### Work to be completed
Without skipping any entry, transcribe the data word for word.

· · · ·

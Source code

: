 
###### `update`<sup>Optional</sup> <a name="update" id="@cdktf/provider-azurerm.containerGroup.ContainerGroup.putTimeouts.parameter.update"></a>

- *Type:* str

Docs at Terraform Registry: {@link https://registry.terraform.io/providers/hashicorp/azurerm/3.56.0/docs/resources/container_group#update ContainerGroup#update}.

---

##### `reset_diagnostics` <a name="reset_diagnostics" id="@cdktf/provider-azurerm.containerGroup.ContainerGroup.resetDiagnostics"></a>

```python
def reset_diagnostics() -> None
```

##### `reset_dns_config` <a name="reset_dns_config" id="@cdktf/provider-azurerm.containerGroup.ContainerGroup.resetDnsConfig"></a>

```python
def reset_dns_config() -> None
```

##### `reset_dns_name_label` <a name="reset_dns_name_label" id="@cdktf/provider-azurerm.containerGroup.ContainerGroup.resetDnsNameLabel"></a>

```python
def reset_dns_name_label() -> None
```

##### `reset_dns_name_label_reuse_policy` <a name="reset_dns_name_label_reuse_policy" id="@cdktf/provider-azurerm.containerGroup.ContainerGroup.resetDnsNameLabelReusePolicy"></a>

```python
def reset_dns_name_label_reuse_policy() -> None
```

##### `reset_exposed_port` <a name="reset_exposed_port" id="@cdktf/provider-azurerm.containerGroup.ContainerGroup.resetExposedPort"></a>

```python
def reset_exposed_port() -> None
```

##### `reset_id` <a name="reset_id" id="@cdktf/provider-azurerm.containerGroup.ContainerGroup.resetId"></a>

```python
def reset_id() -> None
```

· · · ·

### Solved exercise
Source code

: 
###### `update`<sup>Optional</sup> <a name="update" id="@cdktf/provider-azurerm.containerGroup.ContainerGroup.putTimeouts.parameter.update"></a>

- *Type:* str

Docs at Terraform Registry: {@link https://registry.terraform.io/providers/hashicorp/azurerm/3.56.0/docs/resources/container_group#update ContainerGroup#update}.

---

##### `reset_diagnostics` <a name="reset_diagnostics" id="@cdktf/provider-azurerm.containerGroup.ContainerGroup.resetDiagnostics"></a>

```python
def reset_diagnostics() -> None
```

##### `reset_dns_config` <a name="reset_dns_config" id="@cdktf/provider-azurerm.containerGroup.ContainerGroup.resetDnsConfig"></a>

```python
def reset_dns_config() -> None
```

##### `reset_dns_name_label` <a name="reset_dns_name_label" id="@cdktf/provider-azurerm.containerGroup.ContainerGroup.resetDnsNameLabel"></a>

```python
def reset_dns_name_label() -> None
```

##### `reset_dns_name_label_reuse_policy` <a name="reset_dns_name_label_reuse_policy" id="@cdktf/provider-azurerm.containerGroup.ContainerGroup.resetDnsNameLabelReusePolicy"></a>

```python
def reset_dns_name_label_reuse_policy() -> None
```

##### `reset_exposed_port` <a name="reset_exposed_port" id="@cdktf/provider-azurerm.containerGroup.ContainerGroup.resetExposedPort"></a>

```python
def reset_exposed_port() -> None
```

##### `reset_id` <a name="reset_id" id="@cdktf/provider-azurerm.containerGroup.ContainerGroup.resetId"></a>

```python
def reset_id() -> None
```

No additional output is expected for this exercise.